Deep within their consciences men and women discover a law which they have not laid upon themselves and which they must obey. Its voice, ever calling them to love and to do what is good and to avoid evil, tells them inwardly at the right moment: do this, shun that. For they have in their hearts a law inscribed by God. Their dignity rests, in observing the law, and by it they will be judged. Their conscience is people's most secret core and their sanctuary. There they are alone with God whose voice echoes in their depths.

Tomorrow, non-violent citizens in Colorado will inspect and expose America's weapons of mass destruction, the Minuteman 111, with others joining in solidarity in other states and others exposing other weapons systems at other sites. Resistance will not be deterred. You cannot silence truth. Truth will be spoken. Law will be upheld.

Judge Blackburn and the prosecutor need to reflect on the story in the Acts of the Apostles of Gamaliel - Chapter 5 vv. 17-42. Gamaliel was a Pharisee, a member of the Council, and a teacher of the Law. He was highly respected by all the people. As Peter and the other apostles were taken to the Council and the high priest, Gamaliel cautioned the council not to take any action against the men. He said, "if what they have planned and done is of human origin it will disappear, but if it comes from God, you cannot possibly defeat them."

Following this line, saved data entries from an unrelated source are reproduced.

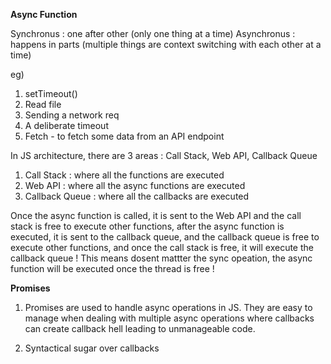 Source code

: **Async Function**

Synchronus : one after other (only one thing at a time)
Asynchronus : happens in parts (multiple things are context switching with each other at a time)

eg)

1. setTimeout()
2. Read file
3. Sending a network req
4. A deliberate timeout
5. Fetch - to fetch some data from an API endpoint

In JS architecture, there are 3 areas : Call Stack, Web API, Callback Queue

1. Call Stack : where all the functions are executed
2. Web API : where all the async functions are executed
3. Callback Queue : where all the callbacks are executed

Once the async function is called, it is sent to the Web API and the call stack is free to execute other functions, after the async function is executed, it is sent to the callback queue, and the callback queue is free to execute other functions, and once the call stack is free, it will execute the callback queue ! This means dosent mattter the sync opeation, the async function will be executed once the thread is free !

**Promises**

1. Promises are used to handle async operations in JS. They are easy to manage when dealing with multiple async operations where callbacks can create callback hell leading to unmanageable code.

2. Syntactical sugar over callbacks
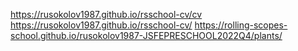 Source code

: https://rusokolov1987.github.io/rsschool-cv/cv
https://rusokolov1987.github.io/rsschool-cv/
https://rolling-scopes-school.github.io/rusokolov1987-JSFEPRESCHOOL2022Q4/plants/ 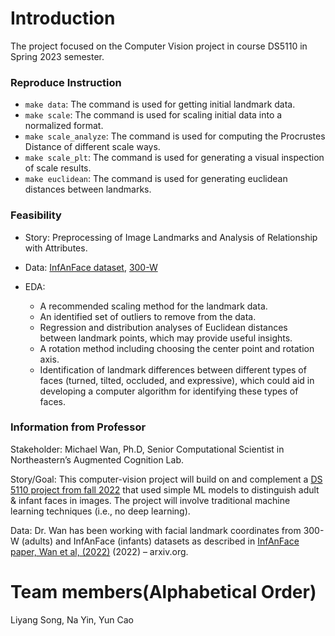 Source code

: # Introduction

The project focused on the Computer Vision project in course DS5110 in Spring 2023 semester.

### Reproduce Instruction

- `make data`: The command is used for getting initial landmark data.
- `make scale`: The command is used for scaling initial data into a normalized format.
- `make scale_analyze`: The command is used for computing the Procrustes Distance of different scale ways.
- `make scale_plt`: The command is used for generating a visual inspection of scale results.
- `make euclidean`: The command is used for generating euclidean distances between landmarks.

### Feasibility

- Story: Preprocessing of Image Landmarks and Analysis of Relationship with Attributes.

- Data: [InfAnFace dataset](https://coe.northeastern.edu/Research/AClab/InfAnFace/), [300-W](https://ibug.doc.ic.ac.uk/resources/300-W/)

- EDA:
    - A recommended scaling method for the landmark data.
    - An identified set of outliers to remove from the data.
    - Regression and distribution analyses of Euclidean distances between landmark points, which may provide useful insights.
    - A rotation method including choosing the center point and rotation axis.
    - Identification of landmark differences between different types of faces (turned, tilted, occluded, and expressive), which could aid in developing a computer algorithm for identifying these types of faces.

### Information from Professor

Stakeholder: Michael Wan, Ph.D, Senior Computational Scientist in Northeastern’s Augmented Cognition Lab.

Story/Goal: This computer-vision project will build on and complement a [DS 5110 project from fall 2022](https://github.com/ds5110/faces) that used simple ML models to distinguish adult & infant faces in images. The project will involve traditional machine learning techniques (i.e., no deep learning).

Data: Dr. Wan has been working with facial landmark coordinates from 300-W (adults) and InfAnFace (infants) datasets as described in [InfAnFace paper, Wan et al, (2022)](https://arxiv.org/abs/2110.08935) (2022) – arxiv.org.

# Team members(Alphabetical Order)

Liyang Song, Na Yin, Yun Cao
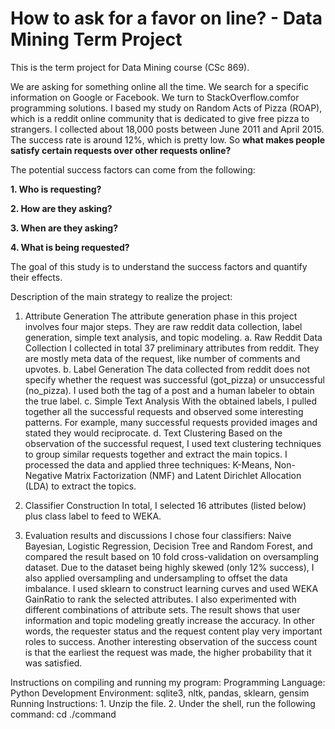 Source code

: # How to ask for a favor on line? - Data Mining Term Project
This is the term project for Data Mining course (CSc 869).

We are asking for something online all the time. We search for a specific information on ​Google​ or Facebook​. We turn to ​StackOverflow.com​ for programming solutions. I based my study on Random Acts of Pizza (ROAP), which is a ​reddit​ online community that is dedicated to give free pizza to strangers. I collected about 18,000 posts between June 2011 and April 2015. The success rate is around 12%, which is pretty low. So **what makes people satisfy certain requests over other requests online?**

The potential success factors can come from the following:

**1. Who is requesting?**

**2. How are they asking?**

**3. When are they asking?**

**4. What is being requested?**

The goal of this study is to understand the success factors and quantify their effects.



Description of the main strategy to realize the project:


1. Attribute Generation
The attribute generation phase in this project involves four major steps. They are raw ​reddit ​data collection, label generation, simple text analysis, and topic modeling.
  a. Raw Reddit Data Collection
I collected in total 37 preliminary attributes from reddit. They are mostly meta data of the request, like number of comments and upvotes.
  b. Label Generation
The data collected from reddit does not specify whether the request was successful (got_pizza) or unsuccessful (no_pizza). I used both the tag of a post and a human labeler to obtain the true label.
  c. Simple Text Analysis
With the obtained labels, I pulled together all the successful requests and observed some interesting patterns. For example, many successful requests provided images and stated they would reciprocate.
  d. Text Clustering
Based on the observation of the successful request, I used text clustering techniques to group similar requests together and extract the main topics. I processed the data and applied three techniques: K-Means, Non-Negative Matrix Factorization (NMF) and Latent Dirichlet Allocation (LDA) to extract the topics.

2. Classifier Construction
  In total, I selected 16 attributes (listed below) plus class label to feed to WEKA.
3. Evaluation results and discussions
  I chose four classifiers: Naive Bayesian, Logistic Regression, Decision Tree and Random Forest, and compared the result based on 10 fold cross-validation on oversampling dataset.
  Due to the dataset being highly skewed (only 12% success), I also applied oversampling and undersampling to offset the data imbalance.
  I used sklearn to construct learning curves and used WEKA GainRatio to rank the selected attributes.
  I also experimented with different combinations of attribute sets. The result shows that user information and topic modeling greatly increase the accuracy. In other words, the requester status and the request content play very important roles to success.
  Another interesting observation of the success count is that the earliest the request was made, the higher probability that it was satisfied.


Instructions on compiling and running my program:
  Programming Language: Python
  Development Environment: sqlite3, nltk, pandas, sklearn, gensim 
  Running Instructions:
  	1. Unzip the file.
  	2. Under the shell, run the following command:
  	   cd <the newly created directory>
  	   ./command
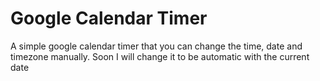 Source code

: # Google Calendar Timer

A simple google calendar timer that you can change the time, date and timezone manually. Soon I will change it to be automatic with the current date
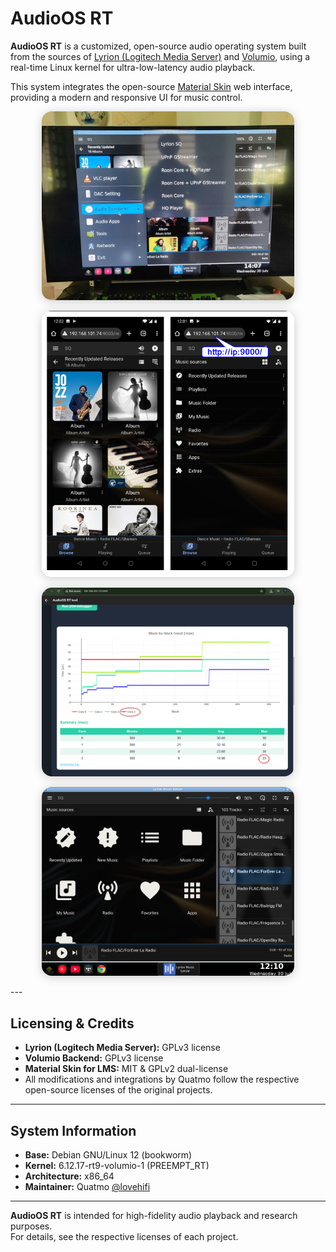 # AudioOS RT

**AudioOS RT** is a customized, open-source audio operating system built from the sources of [Lyrion (Logitech Media Server)](https://github.com/LMS-Community/slimserver) and [Volumio](https://github.com/volumio/volumio3-backend), using a real-time Linux kernel for ultra-low-latency audio playback.

This system integrates the open-source [Material Skin](https://github.com/CDrummond/lms-material/) web interface, providing a modern and responsive UI for music control.

<p align="center">
  <img src="https://raw.githubusercontent.com/lovehifi/AudioOS-RT/refs/heads/main/ontv.jpg" alt="AudioOS RT UI Screenshot" style="max-width:80%; border-radius: 1rem; box-shadow: 0 2px 16px rgba(0,0,0,0.2);">
</p>
<p align="center">
  <img src="https://raw.githubusercontent.com/lovehifi/AudioOS-RT/refs/heads/main/web_phone.png" alt="On phone" style="max-width:80%; border-radius: 1rem; box-shadow: 0 2px 16px rgba(0,0,0,0.2);">
</p>
<p align="center">
  <img src="https://raw.githubusercontent.com/lovehifi/AudioOS-RT/refs/heads/main/Test_RT.png" alt="Real-time Test" style="max-width:80%; border-radius: 1rem; box-shadow: 0 2px 16px rgba(0,0,0,0.2);">
</p>
<p align="center">
  <img src="https://raw.githubusercontent.com/lovehifi/AudioOS-RT/refs/heads/main/UI.png" alt="AudioOS RT UI Screenshot" style="max-width:80%; border-radius: 1rem; box-shadow: 0 2px 16px rgba(0,0,0,0.2);">
</p>
---

## Licensing & Credits

- **Lyrion (Logitech Media Server):** GPLv3 license  
- **Volumio Backend:** GPLv3 license  
- **Material Skin for LMS:** MIT & GPLv2 dual-license  
- All modifications and integrations by Quatmo follow the respective open-source licenses of the original projects.

---

## System Information

- **Base:** Debian GNU/Linux 12 (bookworm)
- **Kernel:** 6.12.17-rt9-volumio-1 (PREEMPT_RT)
- **Architecture:** x86_64
- **Maintainer:** Quatmo [@lovehifi](https://github.com/lovehifi)

---

**AudioOS RT** is intended for high-fidelity audio playback and research purposes.  
For details, see the respective licenses of each project.
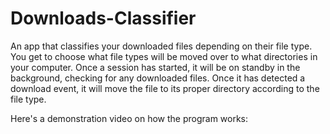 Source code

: # Downloads-Classifier
 
An app that classifies your downloaded files depending on their file type. You get to choose what file types will be moved over to what directories in your computer. Once a session has started, it will be on standby in the background, checking for any downloaded files. Once it has detected a download event, it will move the file to its proper directory according to the file type.

Here's a demonstration video on how the program works:
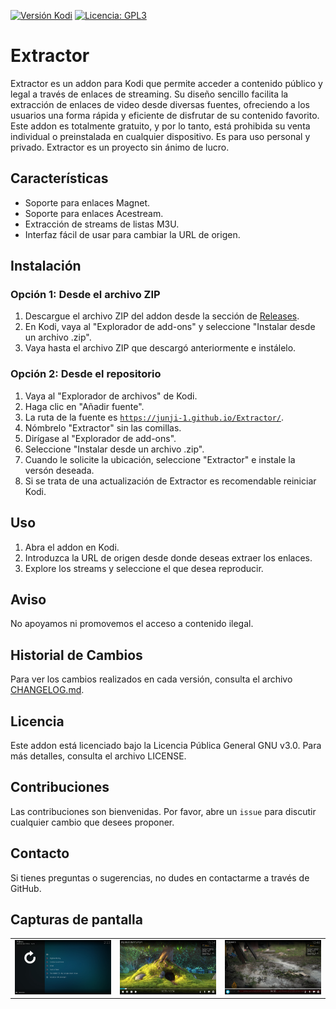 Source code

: [![Versión Kodi](https://img.shields.io/badge/kodi%20versions-20--21-blue)](https://kodi.tv/)
[![Licencia: GPL3](https://img.shields.io/badge/License-GPL3-amarillo.svg)](https://opensource.org/licenses/GPL-3.0)

# Extractor

Extractor es un addon para Kodi que permite acceder a contenido público y legal a través de enlaces de streaming. Su diseño sencillo facilita la extracción de enlaces de video desde diversas fuentes, ofreciendo a los usuarios una forma rápida y eficiente de disfrutar de su contenido favorito. Este addon es totalmente gratuito, y por lo tanto, está prohibida su venta individual o preinstalada en cualquier dispositivo. Es para uso personal y privado. Extractor es un proyecto sin ánimo de lucro.

## Características

- Soporte para enlaces Magnet.
- Soporte para enlaces Acestream.
- Extracción de streams de listas M3U.
- Interfaz fácil de usar para cambiar la URL de origen.

## Instalación

### Opción 1: Desde el archivo ZIP

1. Descargue el archivo ZIP del addon desde la sección de [Releases](docs/).
2. En Kodi, vaya al "Explorador de add-ons" y seleccione "Instalar desde un archivo .zip".
3. Vaya hasta el archivo ZIP que descargó anteriormente e instálelo.

### Opción 2: Desde el repositorio

1. Vaya al "Explorador de archivos" de Kodi.
2. Haga clic en "Añadir fuente".
3. La ruta de la fuente es <code class="code-highlight">https://junji-1.github.io/Extractor/</code>.
4. Nómbrelo "Extractor" sin las comillas.
5. Dirígase al "Explorador de add-ons".
6. Seleccione "Instalar desde un archivo .zip".
7. Cuando le solicite la ubicación, seleccione "Extractor" e instale la versón deseada.
8. Si se trata de una actualización de Extractor es recomendable reiniciar Kodi.

## Uso

1. Abra el addon en Kodi.
2. Introduzca la URL de origen desde donde deseas extraer los enlaces.
3. Explore los streams y seleccione el que desea reproducir.

## Aviso

No apoyamos ni promovemos el acceso a contenido ilegal.

## Historial de Cambios

Para ver los cambios realizados en cada versión, consulta el archivo [CHANGELOG.md](docs/CHANGELOG.md).


## Licencia

Este addon está licenciado bajo la Licencia Pública General GNU v3.0. Para más detalles, consulta el archivo LICENSE.

## Contribuciones

Las contribuciones son bienvenidas. Por favor, abre un `issue` para discutir cualquier cambio que desees proponer.

## Contacto

Si tienes preguntas o sugerencias, no dudes en contactarme a través de GitHub.

## Capturas de pantalla

<table>
  <tr>
    <td><img src="plugin.video.Extractor/resources/media/Captura1.jpg" width=270></td>
    <td><img src="plugin.video.Extractor/resources/media/Captura2.jpg" width=270></td>
    <td><img src="plugin.video.Extractor/resources/media/Captura3.jpg" width=270></td>
  </tr>
</table>
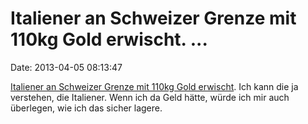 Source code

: Italiener an Schweizer Grenze mit 110kg Gold erwischt. \...
===========================================================

Date: 2013-04-05 08:13:47

[Italiener an Schweizer Grenze mit 110kg Gold
erwischt](http://www.blick.ch/news/schweiz/tessin/mit-110-kilo-gold-auf-osterausflug-id2258577.html).
Ich kann die ja verstehen, die Italiener. Wenn ich da Geld hätte, würde
ich mir auch überlegen, wie ich das sicher lagere.
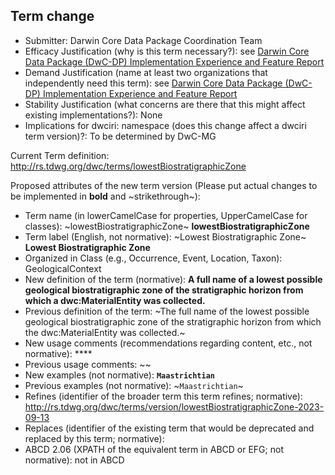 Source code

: ## Term change

* Submitter: Darwin Core Data Package Coordination Team
* Efficacy Justification (why is this term necessary?): see [Darwin Core Data Package (DwC-DP) Implementation Experience and Feature Report](https://gbif.github.io/dwc-dp/docs/dwc_dp_implementation_feature_reports.pdf)
* Demand Justification (name at least two organizations that independently need this term): see [Darwin Core Data Package (DwC-DP) Implementation Experience and Feature Report](https://gbif.github.io/dwc-dp/docs/dwc_dp_implementation_feature_reports.pdf)
* Stability Justification (what concerns are there that this might affect existing implementations?): None
* Implications for dwciri: namespace (does this change affect a dwciri term version)?: To be determined by DwC-MG

Current Term definition: http://rs.tdwg.org/dwc/terms/lowestBiostratigraphicZone

Proposed attributes of the new term version (Please put actual changes to be implemented in **bold** and ~strikethrough~):

* Term name (in lowerCamelCase for properties, UpperCamelCase for classes): ~lowestBiostratigraphicZone~ **lowestBiostratigraphicZone**
* Term label (English, not normative): ~Lowest Biostratigraphic Zone~ **Lowest Biostratigraphic Zone**
* Organized in Class (e.g., Occurrence, Event, Location, Taxon): GeologicalContext
* New definition of the term (normative): **A full name of a lowest possible geological biostratigraphic zone of the stratigraphic horizon from which a dwc:MaterialEntity was collected.**
* Previous definition of the term: ~The full name of the lowest possible geological biostratigraphic zone of the stratigraphic horizon from which the dwc:MaterialEntity was collected.~
* New usage comments (recommendations regarding content, etc., not normative): **** 
* Previous usage comments: ~~
* New examples (not normative): **`Maastrichtian`**
* Previous examples (not normative): ~`Maastrichtian`~
* Refines (identifier of the broader term this term refines; normative): http://rs.tdwg.org/dwc/terms/version/lowestBiostratigraphicZone-2023-09-13
* Replaces (identifier of the existing term that would be deprecated and replaced by this term; normative): 
* ABCD 2.06 (XPATH of the equivalent term in ABCD or EFG; not normative): not in ABCD
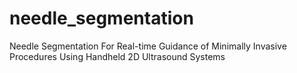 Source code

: # needle_segmentation
Needle Segmentation For Real-time Guidance of Minimally Invasive Procedures Using Handheld 2D Ultrasound Systems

Someday history will prove what we did on the early morning of October 6, 2002 - inspecting, exposing and symbolically disarming a Minuteman 111, a weapon of mass destruction was legal. Until that day I will continue being led where I would rather not go. I will continue to resist with every fiber of my being so that not one child will ever ask, "Why were you complicit?"

Lastly, a few words about fear. I don't fear going to prison. I don't fear loss of freedom to move about. I don't even fear death. The fear that fills me is not having lived hard enough, deep enough and sweet enough with whatever gifts God has given me.

The demons are banished by light and like the prophet Micah, this is what God asks of us, only this - " To act justly, to love tenderly, and to walk humbly with our God."

There is a story told of Daniel Berrigan, Jesuit priest, prophet and friend that he was once asked to give the commencement address at a prestigious university. He stood up, walked to the podium and said, "Know where you stand and stand there" and then he sat down. My friends "know where you stand and stand there."